By late November, managing partner Jean Marie Clauzel checked in again. "We are ready to ship immediately a set in black but would need it back mid December. Is this doable? I apologize but the roll-out of first production exceeds our expectations and we need products for buyers." So much for digital snobs claiming that physical media are dead. And yes, this does remain a niche market but ambitious CD players from Audionet to Gryphon, Accustic Arts to C.E.C., B.M.C. to mbl, Esoteric to Luxman to T+A show that serious listeners with serious collections haven't given up on the format yet.

So I congratulated Jean Marie and expressed readiness if the units were fully burnt in. He confirmed that they were so the date was on. Buyers are expected to decide in a matter of hours, at best over a weekend with a loan from an amenable dealer. Should it take professional reviewers months to recognize then verbalize a presentational style? It's fun when illustrious loaners beyond one's pay grade are allowed to linger for a bit longer—who in their right mind would say no to living large for a spell?—but it's certainly no necessity. Holding costly gear hostage whilst waiting interminably for writer's block to thaw is unprofessional and disrespectful to the firms who dispatch expensive loaners.

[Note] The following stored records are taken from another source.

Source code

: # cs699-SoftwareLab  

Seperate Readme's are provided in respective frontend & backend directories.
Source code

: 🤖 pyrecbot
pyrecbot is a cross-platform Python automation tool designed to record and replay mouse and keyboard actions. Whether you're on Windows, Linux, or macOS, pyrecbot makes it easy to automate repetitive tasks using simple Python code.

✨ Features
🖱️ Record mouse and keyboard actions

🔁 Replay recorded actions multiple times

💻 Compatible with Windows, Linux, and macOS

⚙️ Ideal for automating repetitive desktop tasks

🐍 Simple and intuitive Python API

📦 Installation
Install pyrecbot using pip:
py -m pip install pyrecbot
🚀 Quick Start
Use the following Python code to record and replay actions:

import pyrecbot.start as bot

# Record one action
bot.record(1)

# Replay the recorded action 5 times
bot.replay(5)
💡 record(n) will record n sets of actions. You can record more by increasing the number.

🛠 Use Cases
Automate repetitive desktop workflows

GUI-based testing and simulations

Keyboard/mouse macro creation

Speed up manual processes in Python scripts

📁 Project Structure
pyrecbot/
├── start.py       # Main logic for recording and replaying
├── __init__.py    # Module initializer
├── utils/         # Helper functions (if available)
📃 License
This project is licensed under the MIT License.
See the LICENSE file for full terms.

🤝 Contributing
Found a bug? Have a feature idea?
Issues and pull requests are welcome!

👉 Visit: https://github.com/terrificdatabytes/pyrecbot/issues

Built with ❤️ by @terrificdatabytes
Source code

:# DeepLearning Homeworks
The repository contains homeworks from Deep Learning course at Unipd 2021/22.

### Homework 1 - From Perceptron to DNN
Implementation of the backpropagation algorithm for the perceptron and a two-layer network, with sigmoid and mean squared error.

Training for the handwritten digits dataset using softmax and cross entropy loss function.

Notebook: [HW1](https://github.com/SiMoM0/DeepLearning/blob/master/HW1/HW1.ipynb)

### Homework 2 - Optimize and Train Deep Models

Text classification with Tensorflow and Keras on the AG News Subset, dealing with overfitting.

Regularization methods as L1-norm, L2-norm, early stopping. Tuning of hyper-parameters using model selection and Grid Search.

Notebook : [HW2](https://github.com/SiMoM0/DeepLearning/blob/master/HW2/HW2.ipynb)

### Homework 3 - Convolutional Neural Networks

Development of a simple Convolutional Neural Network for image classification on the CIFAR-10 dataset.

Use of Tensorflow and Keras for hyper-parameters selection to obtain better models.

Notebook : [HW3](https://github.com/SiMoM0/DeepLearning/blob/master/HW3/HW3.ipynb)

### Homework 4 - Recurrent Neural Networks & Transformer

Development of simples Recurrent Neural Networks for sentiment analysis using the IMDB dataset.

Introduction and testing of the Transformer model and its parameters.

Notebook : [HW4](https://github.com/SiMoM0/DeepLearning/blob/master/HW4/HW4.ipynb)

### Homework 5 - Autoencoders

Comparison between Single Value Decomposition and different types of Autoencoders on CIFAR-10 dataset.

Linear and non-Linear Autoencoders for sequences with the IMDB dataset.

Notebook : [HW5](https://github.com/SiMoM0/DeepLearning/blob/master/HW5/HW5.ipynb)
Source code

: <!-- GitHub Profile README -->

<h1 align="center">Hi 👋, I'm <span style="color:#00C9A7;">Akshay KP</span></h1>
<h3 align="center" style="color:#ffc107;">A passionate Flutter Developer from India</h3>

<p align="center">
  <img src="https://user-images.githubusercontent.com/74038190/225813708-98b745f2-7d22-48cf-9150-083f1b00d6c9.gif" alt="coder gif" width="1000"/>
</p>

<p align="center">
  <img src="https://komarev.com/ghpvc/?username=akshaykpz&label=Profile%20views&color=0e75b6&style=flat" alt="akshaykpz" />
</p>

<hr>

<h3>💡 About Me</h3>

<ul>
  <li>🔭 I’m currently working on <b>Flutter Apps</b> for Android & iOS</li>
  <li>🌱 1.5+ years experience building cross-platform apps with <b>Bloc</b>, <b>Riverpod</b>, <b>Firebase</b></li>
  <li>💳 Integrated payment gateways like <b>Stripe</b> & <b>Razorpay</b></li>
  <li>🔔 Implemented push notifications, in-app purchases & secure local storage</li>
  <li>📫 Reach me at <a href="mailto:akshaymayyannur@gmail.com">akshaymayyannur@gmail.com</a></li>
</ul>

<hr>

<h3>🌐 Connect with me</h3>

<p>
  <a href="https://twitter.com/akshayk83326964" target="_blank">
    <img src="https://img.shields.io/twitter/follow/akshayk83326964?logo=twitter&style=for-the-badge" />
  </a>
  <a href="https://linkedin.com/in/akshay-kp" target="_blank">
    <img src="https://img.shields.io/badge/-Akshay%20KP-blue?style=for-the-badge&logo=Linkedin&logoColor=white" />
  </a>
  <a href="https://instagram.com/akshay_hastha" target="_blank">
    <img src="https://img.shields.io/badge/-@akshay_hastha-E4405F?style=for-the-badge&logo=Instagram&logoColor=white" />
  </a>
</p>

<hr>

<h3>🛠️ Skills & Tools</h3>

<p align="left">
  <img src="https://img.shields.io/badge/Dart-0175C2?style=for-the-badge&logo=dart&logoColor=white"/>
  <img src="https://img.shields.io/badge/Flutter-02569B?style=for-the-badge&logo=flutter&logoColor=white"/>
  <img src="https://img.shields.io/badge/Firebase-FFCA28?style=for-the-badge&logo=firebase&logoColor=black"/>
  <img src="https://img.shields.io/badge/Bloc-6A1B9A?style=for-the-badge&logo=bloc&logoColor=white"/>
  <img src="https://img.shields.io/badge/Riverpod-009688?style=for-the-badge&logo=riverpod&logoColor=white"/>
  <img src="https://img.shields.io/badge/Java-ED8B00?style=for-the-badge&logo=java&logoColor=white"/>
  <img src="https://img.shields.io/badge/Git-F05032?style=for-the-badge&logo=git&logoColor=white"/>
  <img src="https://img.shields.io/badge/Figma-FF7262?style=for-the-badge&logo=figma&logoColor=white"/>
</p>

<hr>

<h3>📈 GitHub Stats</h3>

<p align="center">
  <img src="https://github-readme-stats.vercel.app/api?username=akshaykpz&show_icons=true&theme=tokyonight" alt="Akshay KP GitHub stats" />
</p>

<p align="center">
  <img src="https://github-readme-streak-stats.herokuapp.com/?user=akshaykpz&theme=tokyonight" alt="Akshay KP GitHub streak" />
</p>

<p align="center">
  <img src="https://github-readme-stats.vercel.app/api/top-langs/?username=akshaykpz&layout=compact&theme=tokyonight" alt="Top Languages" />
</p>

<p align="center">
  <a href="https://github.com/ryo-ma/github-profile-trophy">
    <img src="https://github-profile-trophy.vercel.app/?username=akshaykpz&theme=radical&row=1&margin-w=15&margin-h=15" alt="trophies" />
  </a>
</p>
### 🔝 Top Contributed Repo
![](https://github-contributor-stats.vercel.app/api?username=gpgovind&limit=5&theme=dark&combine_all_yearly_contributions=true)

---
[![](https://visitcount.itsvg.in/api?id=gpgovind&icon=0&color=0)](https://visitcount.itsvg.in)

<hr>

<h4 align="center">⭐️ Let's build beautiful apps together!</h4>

Le Baskin Robbins. The US chain of specialty ice cream shoppes is famed for its breadth of flavors. With the big four-box Métronome set as deep as it is wide—the main chassis have three flat footers, the power supplies soft-nosed variants—one gets two main modes, three format choices, six filter options and sundry upsampling. There's transistors or tubes selectable by touching the tube symbol on the DAC's screen. There's native PCM, CD resampled up to 24/384, native DSD, SACD resampled to 256, CD resampled to DSD64 or DSD128. DSD256 only works on physical SACD. "Our electronics can't manage resampling from 44.1kHz to 11.2MHz which I feel would be 'too much' anyway" explained JM. Then there are sharp, slow and super-slow roll-off filters, short-delay sharp/slow and low-dispersion slow. On the DAC, one can defeat unused inputs, on the transport the resampler option. There's a separate command to access the desired layer of dual-layer discs.

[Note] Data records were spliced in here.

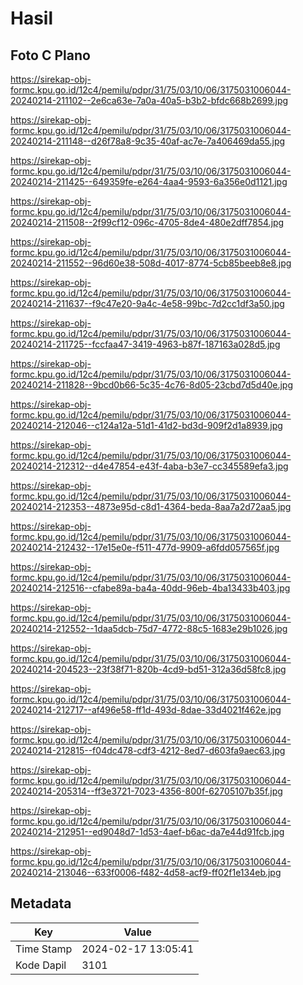 # Hasil

## Foto C Plano

https://sirekap-obj-formc.kpu.go.id/12c4/pemilu/pdpr/31/75/03/10/06/3175031006044-20240214-211102--2e6ca63e-7a0a-40a5-b3b2-bfdc668b2699.jpg

https://sirekap-obj-formc.kpu.go.id/12c4/pemilu/pdpr/31/75/03/10/06/3175031006044-20240214-211148--d26f78a8-9c35-40af-ac7e-7a406469da55.jpg

https://sirekap-obj-formc.kpu.go.id/12c4/pemilu/pdpr/31/75/03/10/06/3175031006044-20240214-211425--649359fe-e264-4aa4-9593-6a356e0d1121.jpg

https://sirekap-obj-formc.kpu.go.id/12c4/pemilu/pdpr/31/75/03/10/06/3175031006044-20240214-211508--2f99cf12-096c-4705-8de4-480e2dff7854.jpg

https://sirekap-obj-formc.kpu.go.id/12c4/pemilu/pdpr/31/75/03/10/06/3175031006044-20240214-211552--96d60e38-508d-4017-8774-5cb85beeb8e8.jpg

https://sirekap-obj-formc.kpu.go.id/12c4/pemilu/pdpr/31/75/03/10/06/3175031006044-20240214-211637--f9c47e20-9a4c-4e58-99bc-7d2cc1df3a50.jpg

https://sirekap-obj-formc.kpu.go.id/12c4/pemilu/pdpr/31/75/03/10/06/3175031006044-20240214-211725--fccfaa47-3419-4963-b87f-187163a028d5.jpg

https://sirekap-obj-formc.kpu.go.id/12c4/pemilu/pdpr/31/75/03/10/06/3175031006044-20240214-211828--9bcd0b66-5c35-4c76-8d05-23cbd7d5d40e.jpg

https://sirekap-obj-formc.kpu.go.id/12c4/pemilu/pdpr/31/75/03/10/06/3175031006044-20240214-212046--c124a12a-51d1-41d2-bd3d-909f2d1a8939.jpg

https://sirekap-obj-formc.kpu.go.id/12c4/pemilu/pdpr/31/75/03/10/06/3175031006044-20240214-212312--d4e47854-e43f-4aba-b3e7-cc345589efa3.jpg

https://sirekap-obj-formc.kpu.go.id/12c4/pemilu/pdpr/31/75/03/10/06/3175031006044-20240214-212353--4873e95d-c8d1-4364-beda-8aa7a2d72aa5.jpg

https://sirekap-obj-formc.kpu.go.id/12c4/pemilu/pdpr/31/75/03/10/06/3175031006044-20240214-212432--17e15e0e-f511-477d-9909-a6fdd057565f.jpg

https://sirekap-obj-formc.kpu.go.id/12c4/pemilu/pdpr/31/75/03/10/06/3175031006044-20240214-212516--cfabe89a-ba4a-40dd-96eb-4ba13433b403.jpg

https://sirekap-obj-formc.kpu.go.id/12c4/pemilu/pdpr/31/75/03/10/06/3175031006044-20240214-212552--1daa5dcb-75d7-4772-88c5-1683e29b1026.jpg

https://sirekap-obj-formc.kpu.go.id/12c4/pemilu/pdpr/31/75/03/10/06/3175031006044-20240214-204523--23f38f71-820b-4cd9-bd51-312a36d58fc8.jpg

https://sirekap-obj-formc.kpu.go.id/12c4/pemilu/pdpr/31/75/03/10/06/3175031006044-20240214-212717--af496e58-ff1d-493d-8dae-33d4021f462e.jpg

https://sirekap-obj-formc.kpu.go.id/12c4/pemilu/pdpr/31/75/03/10/06/3175031006044-20240214-212815--f04dc478-cdf3-4212-8ed7-d603fa9aec63.jpg

https://sirekap-obj-formc.kpu.go.id/12c4/pemilu/pdpr/31/75/03/10/06/3175031006044-20240214-205314--ff3e3721-7023-4356-800f-62705107b35f.jpg

https://sirekap-obj-formc.kpu.go.id/12c4/pemilu/pdpr/31/75/03/10/06/3175031006044-20240214-212951--ed9048d7-1d53-4aef-b6ac-da7e44d91fcb.jpg

https://sirekap-obj-formc.kpu.go.id/12c4/pemilu/pdpr/31/75/03/10/06/3175031006044-20240214-213046--633f0006-f482-4d58-acf9-ff02f1e134eb.jpg


## Metadata

| Key        | Value               |
| ---------- | ------------------- |
| Time Stamp | 2024-02-17 13:05:41 |
| Kode Dapil | 3101                |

To make room for this quad stack, our Denafrips Terminator DAC had to leave the rack as did the Vinnie Rossi L2 Signature preamp which relocated to inbetween the amplifiers.
CD resampled to DSD128 then output via I²S over a top-line Audioquest HDMI cable with active dielectric battery bias.

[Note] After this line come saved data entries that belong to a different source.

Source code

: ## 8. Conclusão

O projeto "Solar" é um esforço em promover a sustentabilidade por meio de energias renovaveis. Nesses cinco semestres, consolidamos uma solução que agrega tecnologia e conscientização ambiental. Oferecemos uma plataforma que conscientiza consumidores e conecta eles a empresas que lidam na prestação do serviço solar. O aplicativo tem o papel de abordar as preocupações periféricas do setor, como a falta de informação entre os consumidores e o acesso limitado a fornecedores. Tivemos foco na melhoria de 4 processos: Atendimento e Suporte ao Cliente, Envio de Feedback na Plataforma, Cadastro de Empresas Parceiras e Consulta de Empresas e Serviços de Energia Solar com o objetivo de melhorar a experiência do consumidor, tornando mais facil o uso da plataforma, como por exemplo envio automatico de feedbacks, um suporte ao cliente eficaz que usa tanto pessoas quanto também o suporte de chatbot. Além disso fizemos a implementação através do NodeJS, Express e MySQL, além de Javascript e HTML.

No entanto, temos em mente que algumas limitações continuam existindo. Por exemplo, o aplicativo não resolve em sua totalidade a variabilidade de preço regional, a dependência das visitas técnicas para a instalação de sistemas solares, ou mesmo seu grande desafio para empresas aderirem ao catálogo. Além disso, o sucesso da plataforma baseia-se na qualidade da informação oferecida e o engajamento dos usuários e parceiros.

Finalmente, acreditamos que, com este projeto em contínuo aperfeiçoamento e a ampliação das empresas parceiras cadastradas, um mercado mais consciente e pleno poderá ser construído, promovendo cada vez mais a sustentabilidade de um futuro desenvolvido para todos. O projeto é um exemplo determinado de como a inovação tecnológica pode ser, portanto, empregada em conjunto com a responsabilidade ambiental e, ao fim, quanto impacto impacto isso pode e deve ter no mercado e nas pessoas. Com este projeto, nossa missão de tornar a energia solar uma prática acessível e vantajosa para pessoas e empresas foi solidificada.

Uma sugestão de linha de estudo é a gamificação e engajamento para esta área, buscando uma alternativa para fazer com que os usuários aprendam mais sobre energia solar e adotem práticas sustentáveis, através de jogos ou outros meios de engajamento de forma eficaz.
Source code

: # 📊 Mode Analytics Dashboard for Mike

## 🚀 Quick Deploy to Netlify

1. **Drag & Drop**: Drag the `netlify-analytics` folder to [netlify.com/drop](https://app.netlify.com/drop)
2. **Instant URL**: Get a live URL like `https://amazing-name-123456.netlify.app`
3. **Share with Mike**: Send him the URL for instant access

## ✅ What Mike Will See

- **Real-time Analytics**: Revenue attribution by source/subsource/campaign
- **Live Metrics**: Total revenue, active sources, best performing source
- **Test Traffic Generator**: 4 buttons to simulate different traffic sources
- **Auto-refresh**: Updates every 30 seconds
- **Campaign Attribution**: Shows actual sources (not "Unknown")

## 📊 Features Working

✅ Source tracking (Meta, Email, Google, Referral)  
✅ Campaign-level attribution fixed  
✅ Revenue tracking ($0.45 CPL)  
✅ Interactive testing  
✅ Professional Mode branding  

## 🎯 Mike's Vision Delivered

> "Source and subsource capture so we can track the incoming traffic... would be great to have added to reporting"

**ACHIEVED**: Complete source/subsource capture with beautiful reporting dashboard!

The displays on both can be set to dark/light background with an extensive color palette and various dim modes including black-out. The DAC display even has two background motives aside from flat. With their thick U-shaped covers, case construction is solid but not of the fat-panel type à la Pass Labs preamp or our Kinki Studio and Denafrips kit. To push material excess further is for the pure Kalista models. The long narrow hard-plastic remote in black can be set to operate an amplifier to include volume up/down. Set to CD instead, it answers to direct track access, repeat modes, mute, next/last, fast forward/back, play, pause and stop commands. Two AAA batteries power it.

To feel the digital pulse of this imposing French metronome, the rest of the signal path became our L2 linestage with either Western Electric VT52 direct-heated power triodes or set to tube bypass. That fed 200-watt LinnenberG Liszt mono amps with lateral Exicon Mosfets which drove Børresen Acoustics 02 loudspeakers, all power delivery by Vibex, all cabling by South Korea's Allnic except for the Audioquest HDMI. Gain of the c|AQWO was set to 1.4V.